◆ **Exercise description**: Please output the entries that follow exactly, without a single image.

◆ **Dataset extract**:
- - -

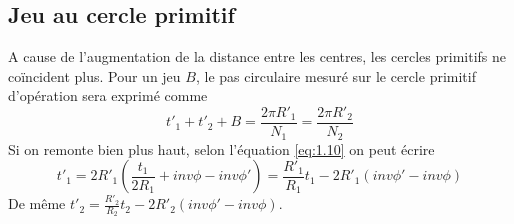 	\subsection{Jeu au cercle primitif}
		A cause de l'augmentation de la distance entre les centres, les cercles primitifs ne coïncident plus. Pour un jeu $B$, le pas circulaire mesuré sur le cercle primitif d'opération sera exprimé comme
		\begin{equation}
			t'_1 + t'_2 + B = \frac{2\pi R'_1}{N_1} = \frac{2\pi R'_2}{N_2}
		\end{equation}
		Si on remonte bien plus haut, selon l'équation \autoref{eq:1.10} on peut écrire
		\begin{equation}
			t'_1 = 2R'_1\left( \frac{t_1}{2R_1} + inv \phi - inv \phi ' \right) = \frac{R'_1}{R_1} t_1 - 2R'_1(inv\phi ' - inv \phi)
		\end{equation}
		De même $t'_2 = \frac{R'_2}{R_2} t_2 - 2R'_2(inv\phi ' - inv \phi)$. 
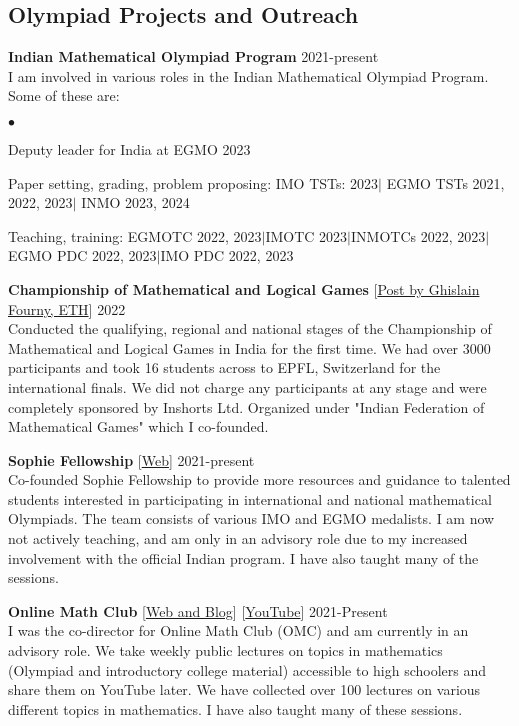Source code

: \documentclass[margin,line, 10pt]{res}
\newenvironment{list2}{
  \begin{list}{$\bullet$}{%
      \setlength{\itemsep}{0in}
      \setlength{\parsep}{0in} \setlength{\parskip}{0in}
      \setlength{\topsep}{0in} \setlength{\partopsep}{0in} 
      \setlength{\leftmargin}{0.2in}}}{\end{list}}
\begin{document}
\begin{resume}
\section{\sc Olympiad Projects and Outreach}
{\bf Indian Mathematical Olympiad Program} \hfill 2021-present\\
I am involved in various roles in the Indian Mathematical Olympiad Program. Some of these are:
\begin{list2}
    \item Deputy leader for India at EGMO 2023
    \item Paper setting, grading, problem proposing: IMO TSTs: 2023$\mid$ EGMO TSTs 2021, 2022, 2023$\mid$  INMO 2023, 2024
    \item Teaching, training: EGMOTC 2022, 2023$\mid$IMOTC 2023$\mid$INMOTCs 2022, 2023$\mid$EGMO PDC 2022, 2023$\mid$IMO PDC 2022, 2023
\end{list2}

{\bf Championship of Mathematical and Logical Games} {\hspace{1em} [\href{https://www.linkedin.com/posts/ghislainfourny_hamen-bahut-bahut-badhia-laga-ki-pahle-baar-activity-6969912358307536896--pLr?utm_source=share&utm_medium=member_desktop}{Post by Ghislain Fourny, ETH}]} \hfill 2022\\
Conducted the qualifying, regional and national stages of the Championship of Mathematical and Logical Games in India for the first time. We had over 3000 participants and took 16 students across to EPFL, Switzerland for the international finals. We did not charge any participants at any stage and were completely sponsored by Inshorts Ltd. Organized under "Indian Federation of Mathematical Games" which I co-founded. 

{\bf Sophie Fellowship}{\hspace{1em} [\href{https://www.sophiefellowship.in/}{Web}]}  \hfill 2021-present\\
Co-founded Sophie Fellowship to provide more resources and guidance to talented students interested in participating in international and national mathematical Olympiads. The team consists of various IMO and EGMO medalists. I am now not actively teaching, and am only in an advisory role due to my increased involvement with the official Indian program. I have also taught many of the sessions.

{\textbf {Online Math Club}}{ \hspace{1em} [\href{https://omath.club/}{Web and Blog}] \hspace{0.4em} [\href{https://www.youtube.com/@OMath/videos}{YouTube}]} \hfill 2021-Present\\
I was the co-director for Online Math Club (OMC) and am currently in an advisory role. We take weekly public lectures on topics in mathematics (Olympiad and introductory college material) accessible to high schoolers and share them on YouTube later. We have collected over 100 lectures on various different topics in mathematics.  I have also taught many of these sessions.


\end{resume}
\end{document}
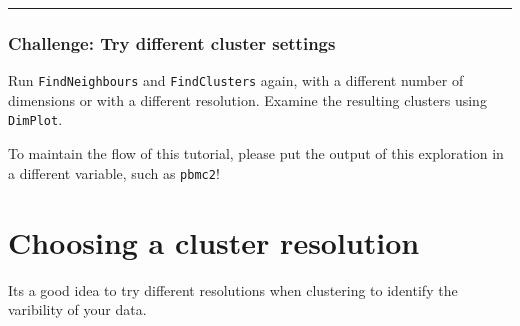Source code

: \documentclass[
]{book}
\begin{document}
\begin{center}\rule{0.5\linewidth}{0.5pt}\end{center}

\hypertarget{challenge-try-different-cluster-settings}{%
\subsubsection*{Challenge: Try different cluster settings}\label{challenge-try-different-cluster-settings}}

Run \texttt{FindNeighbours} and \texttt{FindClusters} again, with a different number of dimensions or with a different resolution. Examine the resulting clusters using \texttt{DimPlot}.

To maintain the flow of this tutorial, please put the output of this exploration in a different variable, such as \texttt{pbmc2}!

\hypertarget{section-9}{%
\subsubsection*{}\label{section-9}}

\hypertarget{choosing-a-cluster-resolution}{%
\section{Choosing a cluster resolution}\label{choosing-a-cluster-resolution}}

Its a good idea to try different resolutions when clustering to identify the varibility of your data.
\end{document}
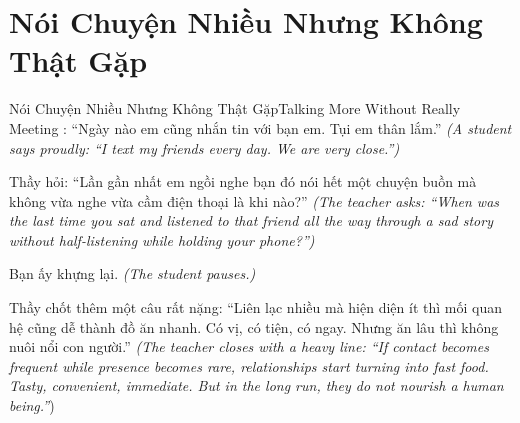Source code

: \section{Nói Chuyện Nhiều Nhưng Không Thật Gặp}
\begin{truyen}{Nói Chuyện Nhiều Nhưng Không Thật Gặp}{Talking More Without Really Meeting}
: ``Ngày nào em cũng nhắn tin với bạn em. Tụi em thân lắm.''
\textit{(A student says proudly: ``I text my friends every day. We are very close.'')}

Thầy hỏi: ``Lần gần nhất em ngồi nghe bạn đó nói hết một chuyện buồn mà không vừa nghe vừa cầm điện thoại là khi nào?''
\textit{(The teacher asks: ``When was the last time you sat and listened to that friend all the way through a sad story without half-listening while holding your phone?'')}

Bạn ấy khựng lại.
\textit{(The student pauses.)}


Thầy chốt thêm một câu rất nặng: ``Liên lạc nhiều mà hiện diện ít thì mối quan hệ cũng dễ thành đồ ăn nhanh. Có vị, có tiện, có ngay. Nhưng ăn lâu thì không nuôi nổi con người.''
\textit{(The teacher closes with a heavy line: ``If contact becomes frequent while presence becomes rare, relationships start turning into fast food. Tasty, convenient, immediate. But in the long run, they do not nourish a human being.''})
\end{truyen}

- - -

◆ **Response area**:
 	\subsection{Jeu au cercle primitif}
		A cause de l'augmentation de la distance entre les centres, les cercles primitifs ne coïncident plus. Pour un jeu $B$, le pas circulaire mesuré sur le cercle primitif d'opération sera exprimé comme
		\begin{equation}
			t'_1 + t'_2 + B = \frac{2\pi R'_1}{N_1} = \frac{2\pi R'_2}{N_2}
		\end{equation}
		Si on remonte bien plus haut, selon l'équation \autoref{eq:1.10} on peut écrire
		\begin{equation}
			t'_1 = 2R'_1\left( \frac{t_1}{2R_1} + inv \phi - inv \phi ' \right) = \frac{R'_1}{R_1} t_1 - 2R'_1(inv\phi ' - inv \phi)
		\end{equation}
		De même $t'_2 = \frac{R'_2}{R_2} t_2 - 2R'_2(inv\phi ' - inv \phi)$. 
Source code

: \documentclass[margin,line, 10pt]{res}
\newenvironment{list2}{
  \begin{list}{$\bullet$}{%
      \setlength{\itemsep}{0in}
      \setlength{\parsep}{0in} \setlength{\parskip}{0in}
      \setlength{\topsep}{0in} \setlength{\partopsep}{0in} 
      \setlength{\leftmargin}{0.2in}}}{\end{list}}
\begin{document}
\begin{resume}
\section{\sc Olympiad Projects and Outreach}
{\bf Indian Mathematical Olympiad Program} \hfill 2021-present\\
I am involved in various roles in the Indian Mathematical Olympiad Program. Some of these are:
\begin{list2}
    \item Deputy leader for India at EGMO 2023
    \item Paper setting, grading, problem proposing: IMO TSTs: 2023$\mid$ EGMO TSTs 2021, 2022, 2023$\mid$  INMO 2023, 2024
    \item Teaching, training: EGMOTC 2022, 2023$\mid$IMOTC 2023$\mid$INMOTCs 2022, 2023$\mid$EGMO PDC 2022, 2023$\mid$IMO PDC 2022, 2023
\end{list2}

{\bf Championship of Mathematical and Logical Games} {\hspace{1em} [\href{https://www.linkedin.com/posts/ghislainfourny_hamen-bahut-bahut-badhia-laga-ki-pahle-baar-activity-6969912358307536896--pLr?utm_source=share&utm_medium=member_desktop}{Post by Ghislain Fourny, ETH}]} \hfill 2022\\
Conducted the qualifying, regional and national stages of the Championship of Mathematical and Logical Games in India for the first time. We had over 3000 participants and took 16 students across to EPFL, Switzerland for the international finals. We did not charge any participants at any stage and were completely sponsored by Inshorts Ltd. Organized under "Indian Federation of Mathematical Games" which I co-founded. 

{\bf Sophie Fellowship}{\hspace{1em} [\href{https://www.sophiefellowship.in/}{Web}]}  \hfill 2021-present\\
Co-founded Sophie Fellowship to provide more resources and guidance to talented students interested in participating in international and national mathematical Olympiads. The team consists of various IMO and EGMO medalists. I am now not actively teaching, and am only in an advisory role due to my increased involvement with the official Indian program. I have also taught many of the sessions.

{\textbf {Online Math Club}}{ \hspace{1em} [\href{https://omath.club/}{Web and Blog}] \hspace{0.4em} [\href{https://www.youtube.com/@OMath/videos}{YouTube}]} \hfill 2021-Present\\
I was the co-director for Online Math Club (OMC) and am currently in an advisory role. We take weekly public lectures on topics in mathematics (Olympiad and introductory college material) accessible to high schoolers and share them on YouTube later. We have collected over 100 lectures on various different topics in mathematics.  I have also taught many of these sessions.


\end{resume}
\end{document}
Source code

: \documentclass[
]{book}
\begin{document}
\begin{center}\rule{0.5\linewidth}{0.5pt}\end{center}

\hypertarget{challenge-try-different-cluster-settings}{%
\subsubsection*{Challenge: Try different cluster settings}\label{challenge-try-different-cluster-settings}}

Run \texttt{FindNeighbours} and \texttt{FindClusters} again, with a different number of dimensions or with a different resolution. Examine the resulting clusters using \texttt{DimPlot}.

To maintain the flow of this tutorial, please put the output of this exploration in a different variable, such as \texttt{pbmc2}!

\hypertarget{section-9}{%
\subsubsection*{}\label{section-9}}

\hypertarget{choosing-a-cluster-resolution}{%
\section{Choosing a cluster resolution}\label{choosing-a-cluster-resolution}}

Its a good idea to try different resolutions when clustering to identify the varibility of your data.
\end{document}
Source code

: \section{Nói Chuyện Nhiều Nhưng Không Thật Gặp}
\begin{truyen}{Nói Chuyện Nhiều Nhưng Không Thật Gặp}{Talking More Without Really Meeting}
: ``Ngày nào em cũng nhắn tin với bạn em. Tụi em thân lắm.''
\textit{(A student says proudly: ``I text my friends every day. We are very close.'')}

Thầy hỏi: ``Lần gần nhất em ngồi nghe bạn đó nói hết một chuyện buồn mà không vừa nghe vừa cầm điện thoại là khi nào?''
\textit{(The teacher asks: ``When was the last time you sat and listened to that friend all the way through a sad story without half-listening while holding your phone?'')}

Bạn ấy khựng lại.
\textit{(The student pauses.)}


Thầy chốt thêm một câu rất nặng: ``Liên lạc nhiều mà hiện diện ít thì mối quan hệ cũng dễ thành đồ ăn nhanh. Có vị, có tiện, có ngay. Nhưng ăn lâu thì không nuôi nổi con người.''
\textit{(The teacher closes with a heavy line: ``If contact becomes frequent while presence becomes rare, relationships start turning into fast food. Tasty, convenient, immediate. But in the long run, they do not nourish a human being.''})
\end{truyen}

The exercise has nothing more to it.